Source texts of formatted documents
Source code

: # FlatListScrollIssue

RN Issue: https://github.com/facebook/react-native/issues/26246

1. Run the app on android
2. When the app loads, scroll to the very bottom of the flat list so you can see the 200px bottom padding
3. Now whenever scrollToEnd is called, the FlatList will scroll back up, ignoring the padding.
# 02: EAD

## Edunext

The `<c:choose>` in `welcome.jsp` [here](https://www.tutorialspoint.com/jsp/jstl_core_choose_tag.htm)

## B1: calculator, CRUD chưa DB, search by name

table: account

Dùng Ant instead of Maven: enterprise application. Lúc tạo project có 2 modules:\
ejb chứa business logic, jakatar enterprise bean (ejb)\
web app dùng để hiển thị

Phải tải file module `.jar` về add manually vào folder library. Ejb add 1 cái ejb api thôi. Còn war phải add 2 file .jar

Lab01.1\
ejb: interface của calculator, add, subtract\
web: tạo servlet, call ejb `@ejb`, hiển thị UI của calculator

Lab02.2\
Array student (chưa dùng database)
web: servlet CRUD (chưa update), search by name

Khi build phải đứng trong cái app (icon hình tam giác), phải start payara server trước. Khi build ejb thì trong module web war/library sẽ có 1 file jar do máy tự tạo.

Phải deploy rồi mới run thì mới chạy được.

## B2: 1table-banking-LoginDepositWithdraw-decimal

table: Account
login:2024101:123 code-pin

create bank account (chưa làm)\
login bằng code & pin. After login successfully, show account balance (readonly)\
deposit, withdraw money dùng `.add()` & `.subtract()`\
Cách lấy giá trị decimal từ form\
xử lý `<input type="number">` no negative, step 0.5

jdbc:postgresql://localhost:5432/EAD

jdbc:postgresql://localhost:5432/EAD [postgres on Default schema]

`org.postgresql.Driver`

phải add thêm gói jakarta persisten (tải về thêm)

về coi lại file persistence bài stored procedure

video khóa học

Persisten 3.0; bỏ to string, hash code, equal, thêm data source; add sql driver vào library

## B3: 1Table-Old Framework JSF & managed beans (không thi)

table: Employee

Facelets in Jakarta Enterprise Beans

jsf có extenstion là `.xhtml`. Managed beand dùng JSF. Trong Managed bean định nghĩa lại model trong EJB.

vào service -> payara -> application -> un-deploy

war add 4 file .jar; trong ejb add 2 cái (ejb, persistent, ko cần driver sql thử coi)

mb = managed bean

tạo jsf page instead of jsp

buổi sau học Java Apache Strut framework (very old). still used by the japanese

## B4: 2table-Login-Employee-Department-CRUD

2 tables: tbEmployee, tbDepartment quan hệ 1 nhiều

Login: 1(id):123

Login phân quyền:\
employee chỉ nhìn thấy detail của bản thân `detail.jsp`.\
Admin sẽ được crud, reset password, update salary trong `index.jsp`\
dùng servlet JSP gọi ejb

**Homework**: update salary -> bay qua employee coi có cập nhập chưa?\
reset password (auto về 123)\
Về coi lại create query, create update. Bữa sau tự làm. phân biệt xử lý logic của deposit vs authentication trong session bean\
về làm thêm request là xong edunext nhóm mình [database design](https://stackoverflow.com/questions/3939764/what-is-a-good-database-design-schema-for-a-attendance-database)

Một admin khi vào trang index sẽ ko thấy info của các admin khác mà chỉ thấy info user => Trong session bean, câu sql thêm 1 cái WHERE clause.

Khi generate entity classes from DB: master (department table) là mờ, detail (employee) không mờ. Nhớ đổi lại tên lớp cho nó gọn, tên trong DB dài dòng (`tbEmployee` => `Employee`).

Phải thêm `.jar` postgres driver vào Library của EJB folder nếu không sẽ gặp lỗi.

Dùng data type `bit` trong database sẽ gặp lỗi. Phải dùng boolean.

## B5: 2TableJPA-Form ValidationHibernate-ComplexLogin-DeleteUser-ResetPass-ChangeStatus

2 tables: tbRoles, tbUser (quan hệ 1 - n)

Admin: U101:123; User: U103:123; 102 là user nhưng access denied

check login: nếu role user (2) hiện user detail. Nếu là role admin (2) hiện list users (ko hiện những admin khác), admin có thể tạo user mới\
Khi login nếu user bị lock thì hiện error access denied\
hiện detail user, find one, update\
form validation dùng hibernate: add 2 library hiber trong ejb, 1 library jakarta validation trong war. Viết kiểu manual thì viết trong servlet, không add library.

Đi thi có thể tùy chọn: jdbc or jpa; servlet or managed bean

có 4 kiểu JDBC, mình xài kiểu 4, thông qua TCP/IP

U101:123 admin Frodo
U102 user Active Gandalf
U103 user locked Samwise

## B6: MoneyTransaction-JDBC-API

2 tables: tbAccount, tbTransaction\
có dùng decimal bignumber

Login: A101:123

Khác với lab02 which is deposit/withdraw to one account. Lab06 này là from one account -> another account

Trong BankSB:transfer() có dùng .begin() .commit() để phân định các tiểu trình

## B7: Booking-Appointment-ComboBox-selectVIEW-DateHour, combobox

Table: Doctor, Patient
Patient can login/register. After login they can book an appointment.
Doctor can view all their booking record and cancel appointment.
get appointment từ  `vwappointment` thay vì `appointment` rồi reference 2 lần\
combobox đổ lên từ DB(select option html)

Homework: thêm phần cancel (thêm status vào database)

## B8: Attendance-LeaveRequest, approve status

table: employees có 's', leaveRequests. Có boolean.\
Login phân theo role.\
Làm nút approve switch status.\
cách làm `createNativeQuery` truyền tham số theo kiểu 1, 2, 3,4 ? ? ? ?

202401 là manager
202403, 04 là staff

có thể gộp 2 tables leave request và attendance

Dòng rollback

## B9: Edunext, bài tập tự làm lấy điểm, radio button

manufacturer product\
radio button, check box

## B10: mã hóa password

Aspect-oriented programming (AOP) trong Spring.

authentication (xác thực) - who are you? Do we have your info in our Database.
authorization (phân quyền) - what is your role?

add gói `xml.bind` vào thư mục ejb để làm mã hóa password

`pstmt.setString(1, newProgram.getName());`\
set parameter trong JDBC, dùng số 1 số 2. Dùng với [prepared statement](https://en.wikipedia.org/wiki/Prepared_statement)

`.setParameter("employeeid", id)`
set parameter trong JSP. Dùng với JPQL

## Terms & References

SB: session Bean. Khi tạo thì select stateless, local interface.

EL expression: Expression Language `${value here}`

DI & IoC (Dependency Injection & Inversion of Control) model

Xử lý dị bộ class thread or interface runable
...
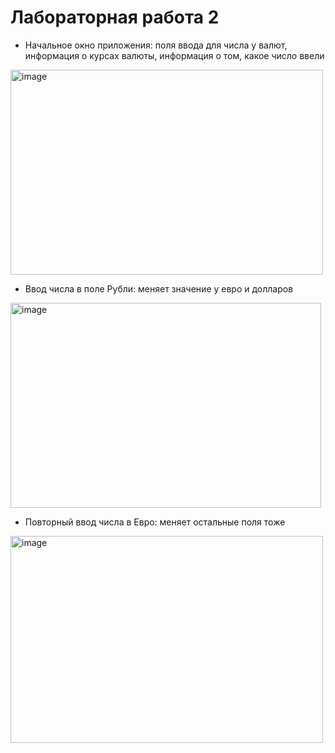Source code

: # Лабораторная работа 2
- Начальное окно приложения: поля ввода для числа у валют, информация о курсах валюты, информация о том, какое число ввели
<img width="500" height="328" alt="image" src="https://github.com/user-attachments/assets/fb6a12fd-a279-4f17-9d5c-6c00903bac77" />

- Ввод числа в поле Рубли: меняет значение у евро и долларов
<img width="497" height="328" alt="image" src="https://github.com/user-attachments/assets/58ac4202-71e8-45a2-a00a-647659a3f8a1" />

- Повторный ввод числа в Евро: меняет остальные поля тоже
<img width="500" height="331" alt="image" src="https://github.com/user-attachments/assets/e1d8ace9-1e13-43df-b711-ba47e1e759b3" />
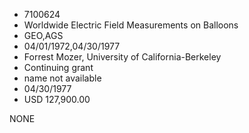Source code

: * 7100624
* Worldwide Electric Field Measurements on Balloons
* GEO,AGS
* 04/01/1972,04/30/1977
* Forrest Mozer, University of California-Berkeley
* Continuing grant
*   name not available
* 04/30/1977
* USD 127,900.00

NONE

Exercise:
Return only the lines between the one holding "login bằng code" and the one holding "phải add thêm", inclusive, exactly as they appear above.

Answer space:
login bằng code & pin. After login successfully, show account balance (readonly)\
deposit, withdraw money dùng `.add()` & `.subtract()`\
Cách lấy giá trị decimal từ form\
xử lý `<input type="number">` no negative, step 0.5

jdbc:postgresql://localhost:5432/EAD

jdbc:postgresql://localhost:5432/EAD [postgres on Default schema]

`org.postgresql.Driver`

phải add thêm gói jakarta persisten (tải về thêm)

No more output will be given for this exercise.